What this task involves: Your answer needs to include each line of the records in which the string "placed" can be found.

Data provided:
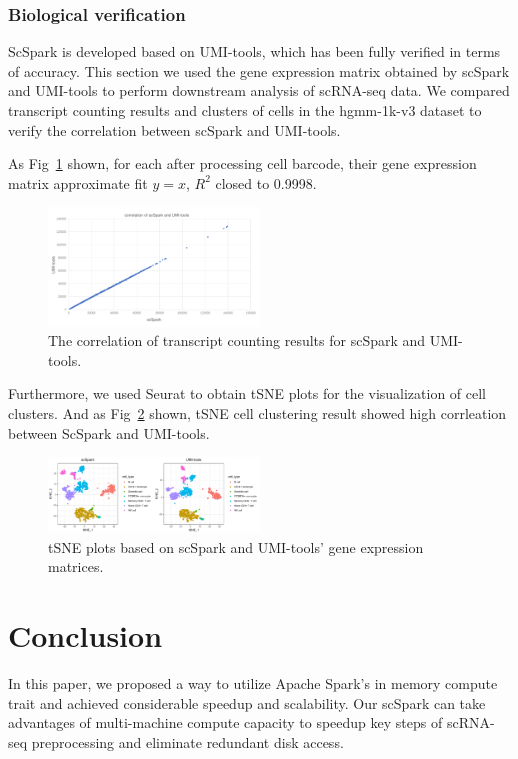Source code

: \documentclass[10pt,journal,compsoc]{IEEEtran}
\begin{document}
\subsubsection{Biological verification}
ScSpark is developed based on UMI-tools, which has been fully verified in terms of accuracy. 
This section we used the gene expression matrix obtained by scSpark and UMI-tools to perform downstream analysis of scRNA-seq data. 
We compared transcript counting results and clusters of cells in the hgmm-1k-v3 dataset to verify the correlation between scSpark and UMI-tools. 

As Fig~\ref{fig9} shown, for each after processing cell barcode, their gene expression matrix approximate fit $y=x$, $R^{2}$ closed to 0.9998.
\begin{figure}
	\includegraphics[width=0.5\textwidth]{fig9.pdf}
	\caption{The correlation of transcript counting results for scSpark and UMI-tools.} \label{fig9}
\end{figure}
Furthermore, we used Seurat to obtain tSNE plots for the visualization of cell clusters. 
And as Fig~\ref{fig10} shown, tSNE cell clustering result showed high corrleation between ScSpark and UMI-tools.
\begin{figure}
	\includegraphics[width=0.5\textwidth]{fig10.pdf}
	\caption{tSNE plots based on scSpark and UMI-tools' gene expression matrices.} \label{fig10}
\end{figure}

\section{Conclusion}
In this paper, we proposed a way to utilize Apache Spark's in memory compute trait and achieved considerable speedup and scalability. 
Our scSpark can take advantages of multi-machine compute capacity to speedup key steps of scRNA-seq preprocessing and eliminate redundant disk access. 
\end{document}
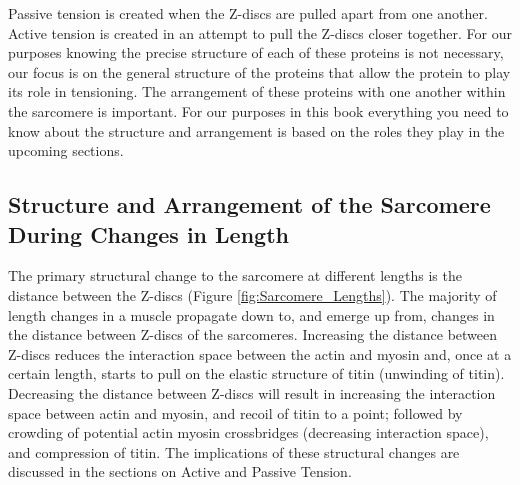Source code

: Passive tension is created when the Z-discs are pulled apart from one another. Active tension is created in an attempt to pull the Z-discs closer together. For our purposes knowing the precise structure of each of these proteins is not necessary,\footnotemark{} our focus is on the general structure of the proteins that allow the protein to play its role in tensioning. The arrangement of these proteins with one another within the sarcomere is important. For our purposes in this book everything you need to know about the structure and arrangement is based on the roles they play in the upcoming sections.

\subsection{Structure and Arrangement of the Sarcomere During Changes in Length}

The primary structural change to the sarcomere at different lengths is the distance between the Z-discs (Figure \ref{fig:Sarcomere_Lengths}). The majority of length changes in a muscle propagate down to, and emerge up from, changes in the distance between Z-discs of the sarcomeres.\footnotemark{} Increasing the distance between Z-discs reduces the interaction space between the actin and myosin and, once at a certain length, starts to pull on the elastic structure of titin (unwinding of titin). Decreasing the distance between Z-discs will result in increasing the interaction space between actin and myosin, and recoil of titin to a point; followed by crowding of potential actin myosin crossbridges (decreasing interaction space), and compression of titin. The implications of these structural changes are discussed in the sections on Active and Passive Tension.

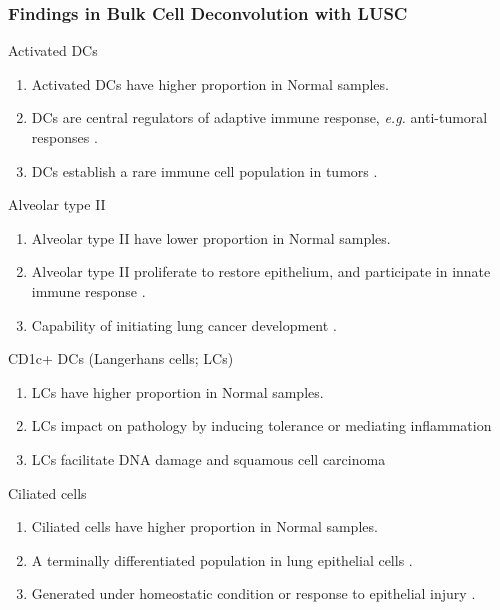 \documentclass{beamer}
\begin{document}
    \begin{frame}[allowframebreaks]
        \frametitle{Findings in Bulk Cell Deconvolution with LUSC}

        \begin{block}{Activated DCs}
            \begin{enumerate}
                \item Activated DCs have higher proportion in Normal samples.
                \item DCs are central regulators of adaptive immune response, \textit{e.g.} anti-tumoral responses .
                \item DCs establish a rare immune cell population in tumors .
            \end{enumerate}
        \end{block}

        \begin{block}{Alveolar type II}
            \begin{enumerate}
                \item Alveolar type II have lower proportion in Normal samples.
                \item Alveolar type II proliferate to restore epithelium, and participate in innate immune response \cite{ATII-1}.
                \item Capability of initiating lung cancer development \cite{ATII-2}.
            \end{enumerate}
        \end{block}

        \begin{block}{CD1c+ DCs (Langerhans cells; LCs)}
            \begin{enumerate}
                \item LCs have higher proportion in Normal samples.
                \item LCs impact on pathology by inducing tolerance or mediating inflammation \cite{LCs-1}
                \item LCs facilitate DNA damage and squamous cell carcinoma \cite{LCs-2}
            \end{enumerate}
        \end{block}

        \begin{block}{Ciliated cells}
            \begin{enumerate}
                \item Ciliated cells have higher proportion in Normal samples.
                \item A terminally differentiated population in lung epithelial cells \cite{ciliated-1}.
                \item Generated under homeostatic condition or response to epithelial injury \cite{ciliated-2}.
            \end{enumerate}
        \end{block}


\end{frame}
\end{document}
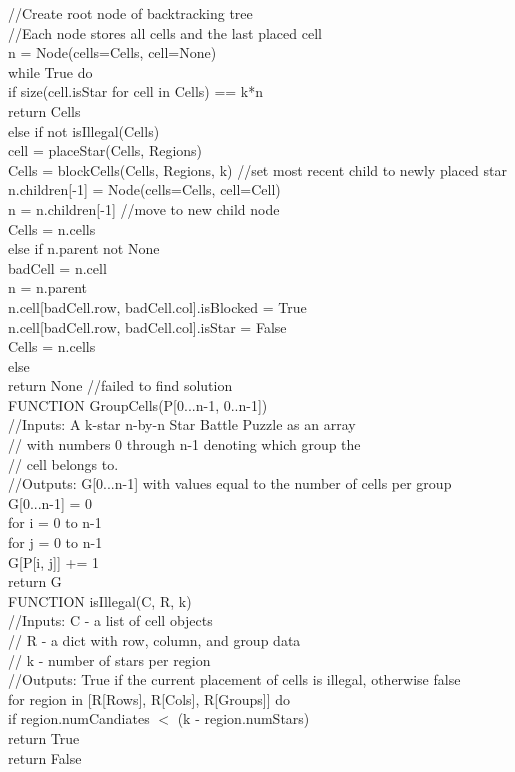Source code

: \documentclass{article}
\newcommand\tab[1][0.5cm]{\hspace*{#1}}
\begin{document}
//Create root node of backtracking tree \\
//Each node stores all cells and the last placed cell \\
n = Node(cells=Cells, cell=None) \\
while True do \\
\tab if size(cell.isStar for cell in Cells) == k*n \\
\tab\tab return Cells \\
\tab else if not isIllegal(Cells) \\
\tab\tab cell = placeStar(Cells, Regions) \\
\tab\tab Cells = blockCells(Cells, Regions, k)
\tab\tab //set most recent child to newly placed star \\
\tab\tab n.children[-1] = Node(cells=Cells, cell=Cell) \\
\tab\tab n = n.children[-1] //move to new child node \\
\tab\tab Cells = n.cells \\
\tab else if n.parent not None \\
\tab\tab badCell = n.cell \\
\tab\tab n = n.parent \\
\tab\tab n.cell[badCell.row, badCell.col].isBlocked = True \\
\tab\tab n.cell[badCell.row, badCell.col].isStar = False \\
\tab\tab Cells = n.cells \\
\tab else \\
\tab\tab return None //failed to find solution \\


FUNCTION GroupCells(P[0...n-1, 0..n-1]) \\
//Inputs: A k-star n-by-n Star Battle Puzzle as an array \\
//  with numbers 0 through n-1 denoting which group the  \\
//  cell belongs to. \\
//Outputs: G[0...n-1] with values equal to the number of cells per group \\
G[0...n-1] = 0 \\
for i = 0 to n-1 \\
\tab for j = 0 to n-1 \\
\tab\tab G[P[i, j]] += 1 \\
return G \\


FUNCTION isIllegal(C, R, k) \\
//Inputs: C - a list of cell objects \\
//  R - a dict with row, column, and group data \\
//  k - number of stars per region \\
//Outputs: True if the current placement of cells is illegal, otherwise false \\
for region in [R[Rows], R[Cols], R[Groups]] do \\
\tab if region.numCandiates $<$ (k - region.numStars) \\
\tab\tab return True \\
return False \\
\end{document}
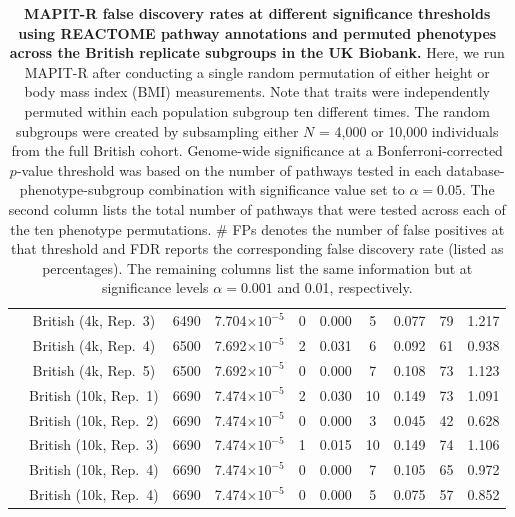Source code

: \documentclass[10pt]{article}
\begin{document}
\begin{landscape}
\begin{table}[ht]
\begin{tabular}{|c|c|c|ccc|cc|cc|}
  & British (4k, Rep.~3) & 6490 & 7.704$\times 10^{-5}$ & 0 & 0.000 & 5 & 0.077 & 79 & 1.217 \\
  & British (4k, Rep.~4) & 6500 & 7.692$\times 10^{-5}$ & 2 & 0.031 & 6 & 0.092 & 61 & 0.938 \\
  & British (4k, Rep.~5) & 6500 & 7.692$\times 10^{-5}$ & 0 & 0.000 & 7 & 0.108 & 73 & 1.123 \\
  & British (10k, Rep.~1) & 6690 & 7.474$\times 10^{-5}$ & 2 & 0.030 & 10 & 0.149 & 73 & 1.091 \\
  & British (10k, Rep.~2) & 6690 & 7.474$\times 10^{-5}$ & 0 & 0.000 & 3 & 0.045 & 42 & 0.628 \\
  & British (10k, Rep.~3) & 6690 & 7.474$\times 10^{-5}$ & 1 & 0.015 & 10 & 0.149 & 74 & 1.106 \\
  & British (10k, Rep.~4) & 6690 & 7.474$\times 10^{-5}$ & 0 & 0.000 & 7 & 0.105 & 65 & 0.972 \\
  & British (10k, Rep.~4) & 6690 & 7.474$\times 10^{-5}$ & 0 & 0.000 & 5 & 0.075 & 57 & 0.852 \\
    \hline
\end{tabular}
\caption{\textbf{MAPIT-R false discovery rates at different significance thresholds using REACTOME pathway annotations and permuted phenotypes across the British replicate subgroups in the UK Biobank.} Here, we run MAPIT-R after conducting a single random permutation of either height or body mass index (BMI) measurements. Note that traits were independently permuted within each population subgroup ten different times. The random subgroups were created by subsampling either $N$ = 4,000 or 10,000 individuals from the full British cohort. Genome-wide significance at a Bonferroni-corrected $p$-value threshold was based on the number of pathways tested in each database-phenotype-subgroup combination with significance value set to $\alpha = 0.05$. The second column lists the total number of pathways that were tested across each of the ten phenotype permutations. \# FPs denotes the number of false positives at that threshold and FDR reports the corresponding false discovery rate (listed as percentages). The remaining columns list the same information but at significance levels $\alpha = 0.001$ and 0.01, respectively.}
\label{InterPath-Supp-Table-BritReps-FDRs-pt2}
\end{table}

\end{landscape}
\end{document}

Answer to this exercise:
//Each node stores all cells and the last placed cell \\
\tab\tab //set most recent child to newly placed star \\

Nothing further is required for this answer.